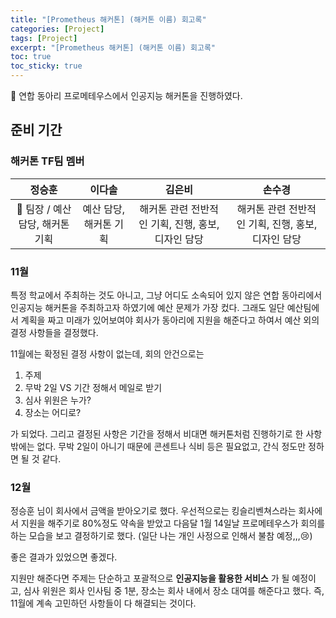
 ```yaml
---
title: "[Prometheus 해커톤] (해커톤 이름) 회고록"
categories: [Project]
tags: [Project]
excerpt: "[Prometheus 해커톤] (해커톤 이름) 회고록"
toc: true
toc_sticky: true
---
```


📌 연합 동아리 프로메테우스에서 인공지능 해커톤을 진행하였다.

## 준비 기간

### 해커톤 TF팀 멤버

|              정승훈              |         이다솔         |                       김은비                       |                       손수경                       |
| :------------------------------: | :--------------------: | :------------------------------------------------: | :------------------------------------------------: |
| 👑 팀장 / 예산 담당, 해커톤 기획 | 예산 담당, 해커톤 기획 | 해커톤 관련 전반적인 기획, 진행, 홍보, 디자인 담당 | 해커톤 관련 전반적인 기획, 진행, 홍보, 디자인 담당 |

### 11월

특정 학교에서 주최하는 것도 아니고, 그냥 어디도 소속되어 있지 않은 연합 동아리에서 인공지능 해커톤을 주최하고자 하였기에 예산 문제가 가장 컸다. 그래도 일단 예산팀에서 계획을 짜고 미래가 있어보여야 회사가 동아리에 지원을 해준다고 하여서 예산 외의 결정 사항들을 결정했다. <br>

11월에는 확정된 결정 사항이 없는데, 회의 안건으로는 <br>

1. 주제
2. 무박 2일 VS 기간 정해서 메일로 받기
3. 심사 위원은 누가?
4. 장소는 어디로? <br>

가 되었다. 그리고 결정된 사항은 기간을 정해서 비대면 해커톤처럼 진행하기로 한 사항밖에는 없다. 무박 2일이 아니기 때문에 콘센트나 식비 등은 필요없고, 간식 정도만 정하면 될 것 같다.

### 12월

정승훈 님이 회사에서 금액을 받아오기로 했다. 우선적으로는 킹슬리벤쳐스라는 회사에서 지원을 해주기로 80%정도 약속을 받았고 다음달 1월 14일날 프로메테우스가 회의를 하는 모습을 보고 결정하기로 했다. (일단 나는 개인 사정으로 인해서 불참 예정,,,😢) <br>

좋은 결과가 있었으면 좋겠다. <br>

지원만 해준다면 주제는 단순하고 포괄적으로 **인공지능을 활용한 서비스** 가 될 예정이고, 심사 위원은 회사 인사팀 중 1분, 장소는 회사 내에서 장소 대여를 해준다고 했다. 즉, 11월에 계속 고민하던 사항들이 다 해결되는 것이다.
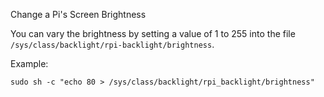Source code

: Change a Pi's Screen Brightness

You can vary the brightness by setting a value of 1 to 255 into the file `/sys/class/backlight/rpi-backlight/brightness`.

Example:
```
sudo sh -c "echo 80 > /sys/class/backlight/rpi_backlight/brightness"
```
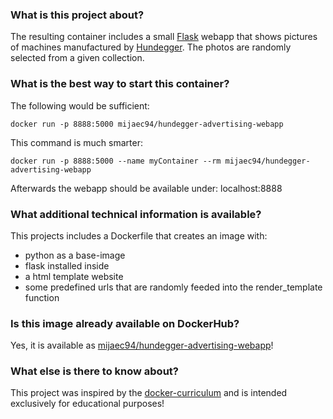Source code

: ### What is this project about?

The resulting container includes a small [Flask](http://flask.pocoo.org/) webapp that shows pictures of machines manufactured by [Hundegger](https://www.hundegger.de). The photos are randomly selected from a given collection.

### What is the best way to start this container?

The following would be sufficient:
```
docker run -p 8888:5000 mijaec94/hundegger-advertising-webapp
```

This command is much smarter:
```
docker run -p 8888:5000 --name myContainer --rm mijaec94/hundegger-advertising-webapp
```

Afterwards the webapp should be available under: localhost:8888

### What additional technical information is available?

This projects includes a Dockerfile that creates an image with:

- python as a base-image
- flask installed inside
- a html template website
- some predefined urls that are randomly feeded into the render_template function

### Is this image already available on DockerHub?

Yes, it is available as [mijaec94/hundegger-advertising-webapp](https://hub.docker.com/r/mijaec94/hundegger-advertising-webapp/)!


### What else is there to know about?

This project was inspired by the [docker-curriculum](https://docker-curriculum.com/) and is intended exclusively for educational purposes!
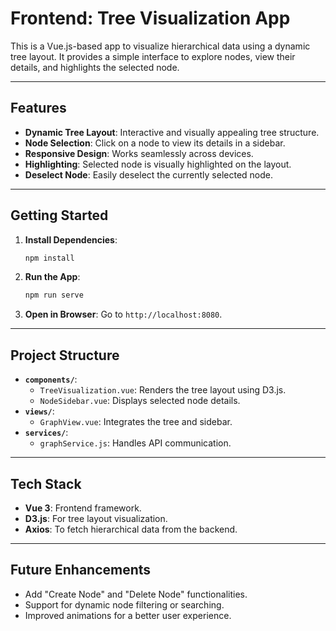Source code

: # Frontend: Tree Visualization App

This is a Vue.js-based app to visualize hierarchical data using a dynamic tree layout. It provides a simple interface to explore nodes, view their details, and highlights the selected node.

---

## Features

- **Dynamic Tree Layout**: Interactive and visually appealing tree structure.
- **Node Selection**: Click on a node to view its details in a sidebar.
- **Responsive Design**: Works seamlessly across devices.
- **Highlighting**: Selected node is visually highlighted on the layout.
- **Deselect Node**: Easily deselect the currently selected node.

---

## Getting Started

1. **Install Dependencies**:
   ```bash
   npm install
   ```

2. **Run the App**:
   ```bash
   npm run serve
   ```

3. **Open in Browser**:
   Go to `http://localhost:8080`.

---

## Project Structure

- **`components/`**:
  - `TreeVisualization.vue`: Renders the tree layout using D3.js.
  - `NodeSidebar.vue`: Displays selected node details.
- **`views/`**:
  - `GraphView.vue`: Integrates the tree and sidebar.
- **`services/`**:
  - `graphService.js`: Handles API communication.

---

## Tech Stack

- **Vue 3**: Frontend framework.
- **D3.js**: For tree layout visualization.
- **Axios**: To fetch hierarchical data from the backend.

---

## Future Enhancements

- Add "Create Node" and "Delete Node" functionalities.
- Support for dynamic node filtering or searching.
- Improved animations for a better user experience.

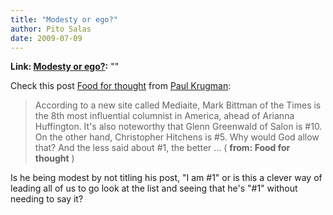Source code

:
 ```yaml
---
title: "Modesty or ego?"
author: Pito Salas
date: 2009-07-09
---
```


**Link: [Modesty or ego?](None):** ""



Check this post [Food for
thought](<http://krugman.blogs.nytimes.com/2009/07/09/food-for-thought/>) from
[Paul Krugman](<http://krugman.blogs.nytimes.com/feed/>):

> According to a new site called Mediaite, Mark Bittman of the Times is the
> 8th most influential columnist in America, ahead of Arianna Huffington. It's
> also noteworthy that Glenn Greenwald of Salon is #10. On the other hand,
> Christopher Hitchens is #5. Why would God allow that? And the less said
> about #1, the better … ( **from: Food for thought** )

Is he being modest by not titling his post, "I am #1" or is this a clever way
of leading all of us to go look at the list and seeing that he's "#1" without
needing to say it?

**WHAT THIS TASK INVOLVES**
List the lines of the records where "image" occurs.

**EXERCISE RESPONSE**
This projects includes a Dockerfile that creates an image with:
- python as a base-image
### Is this image already available on DockerHub?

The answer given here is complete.